Again starting, he soon wished to halt for the night; but as the place was close to a large sheet of water, and exposed to the mind, King prevailed upon him to go a little farther to a more sheltered spot, where they at last made their camp. Having nothing to eat, they searched about, and found a few small patches of nardoo, which King collected and pounded; and shooting a crow besides, they made their last meal together. And now the hour had come. Mr Burke, who had gradually been getting worse, at length told King he felt convinced he could not last many hours longer, requesting him to give his watch and pocketbook to Sir William Stawell, and adding, "I hope you will remain with me here until I am quite dead. It is a comfort to know that some one is by; but when I am dying, it is my wish that you should place the pistol (*Footnote; He had received a pistol as a parting gift from the inhabitants of Beechworth, when he quitted that district; and being a man of warm feelings towards those to whom he was attached, probably wished to retain possession of it in his last moments, in remembrance of them.

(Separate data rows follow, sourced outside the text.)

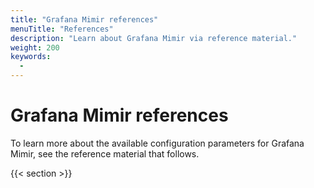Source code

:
 ```yaml
---
title: "Grafana Mimir references"
menuTitle: "References"
description: "Learn about Grafana Mimir via reference material."
weight: 200
keywords:
  -
---
```


# Grafana Mimir references

To learn more about the available configuration parameters for Grafana Mimir, see the reference material that follows.

{{< section >}}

Knowing King's weak state, he doubtless wished to spare him the labour of digging a grave. It has already been seen how a delay for that purpose in poor Gray's case, led to Mr Burke's own untimely death), in my right hand, and that you leave me unburied as I lie"

Throughout that night he spoke but little and all was over at an early hour the following morning. In the solitude of the lonely forest he sank gently to his long rest: but underneath him were the Everlasting arms. His cares, his fears, his anxious doubts were over, and his work accomplished.

In his last moments a blessed calmness fell upon him, and with a firm hand he traced a few parting words to his sister. The struggles of his weary pilgrimage ended, his mind was at peace, and in that dread hour his heart was attuned to harmonize with none but pure and holy thoughts. He thought of the old home at St. Clerans, of his brother, of the nurse who, though he knew it not, had travelled thousands of miles in her old age to see her darling Robert; of all who had at any time been dear to him. With these and a thousand other sweet memories floating around him, and with the name of his dear sister breathing in low murmurs from his lips, the brave spirit passed into the presence of its Creator.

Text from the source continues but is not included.